Serving Suggestions and Pairings
These macaroons are perfect on their own, but they can be dressed up for special occasions. Serve them alongside a scoop of vanilla ice cream for an indulgent dessert. Pairing them with fresh fruit like berries or sliced mango can cut through the sweetness, providing a refreshing contrast. For a more festive touch, drizzle some melted chocolate over the cooled macaroons. This adds an extra layer of flavor and makes them look extra appealing. If you are hosting a gathering, consider serving them on a platter with other desserts for variety. They also make great gifts when packaged in a decorative box or bag, making them a thoughtful treat for family and friends.
Frequently Asked Questions
What can I use instead of sugar?
Coconut sugar or honey can work as alternatives, but keep in mind that they may change the flavor and texture a bit.
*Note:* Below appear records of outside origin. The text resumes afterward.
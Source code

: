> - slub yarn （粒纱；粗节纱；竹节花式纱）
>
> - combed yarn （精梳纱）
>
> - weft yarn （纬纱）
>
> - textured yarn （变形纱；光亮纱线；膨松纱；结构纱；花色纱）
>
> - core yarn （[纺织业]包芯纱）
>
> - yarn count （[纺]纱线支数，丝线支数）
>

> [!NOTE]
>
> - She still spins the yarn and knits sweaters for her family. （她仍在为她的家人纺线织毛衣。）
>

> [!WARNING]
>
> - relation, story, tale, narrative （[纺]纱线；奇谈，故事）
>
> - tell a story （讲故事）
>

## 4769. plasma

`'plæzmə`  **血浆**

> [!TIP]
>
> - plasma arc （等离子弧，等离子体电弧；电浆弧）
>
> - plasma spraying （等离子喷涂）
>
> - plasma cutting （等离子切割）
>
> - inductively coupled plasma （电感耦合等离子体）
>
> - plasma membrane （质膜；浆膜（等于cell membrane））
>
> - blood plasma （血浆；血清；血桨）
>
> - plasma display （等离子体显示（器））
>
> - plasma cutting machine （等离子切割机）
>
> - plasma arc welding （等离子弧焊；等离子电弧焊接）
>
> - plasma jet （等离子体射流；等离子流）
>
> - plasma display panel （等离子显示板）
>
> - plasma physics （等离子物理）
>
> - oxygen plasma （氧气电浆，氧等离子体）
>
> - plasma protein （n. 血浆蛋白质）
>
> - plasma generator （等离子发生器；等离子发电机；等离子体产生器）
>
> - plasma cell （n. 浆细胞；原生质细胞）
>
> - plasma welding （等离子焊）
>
If you opt for honey, you might need to reduce the amount of egg white slightly to maintain the right consistency.
How should I store leftover macaroons?
Store them in an airtight container at room temperature for up to a week. If you want to keep them longer, you can freeze them for up to three months, just make sure to separate layers with parchment paper.
Can I make these macaroons ahead of time?
Absolutely, you can make them a day in advance. Just keep them stored properly and let them cool completely before sealing them up to keep them fresh.
What are some good toppings or dips for macaroons?
Drizzling melted dark chocolate over the macaroons adds a nice touch, or you can dip half of them in chocolate for a decadent treat. A sprinkle of sea salt on top can also enhance the flavors.
What mistakes should I avoid when making macaroons?
Overmixing the batter is a common pitfall, as it can lead to tough macaroons. Also, be cautious with baking time; taking them out too early can leave them too soft, while baking them too long can result in burnt bottoms.
Almond Coconut Macaroons
Ingredients
- 1/3 cup sugar
- 1 large egg white
- 1 cup unsweetened shredded coconut
- 1/4 cup whole almonds , chopped
- 1/2 teaspoon vanilla extract
- A pinch of sea salt
Instructions
- Preheat oven to 350 degree F. Line a baking sheet with parchment paper.
- In a medium bowl, whisk together sugar and egg white. Stir in coconut, chopped almonds, vanilla extract and a pinch of salt.
- Form coconut mixture into eight 2-tablespoon mounds and place onto the prepared baking sheet, about 2 inches apart.
- Bake macaroons in the oven until golden brown on bottoms and edges, about 15-18 minutes.
- Transfer sheet to wire rack and let cool for 5 minutes. Transfer macaroons to wire rack and let cool completely for 20 minutes.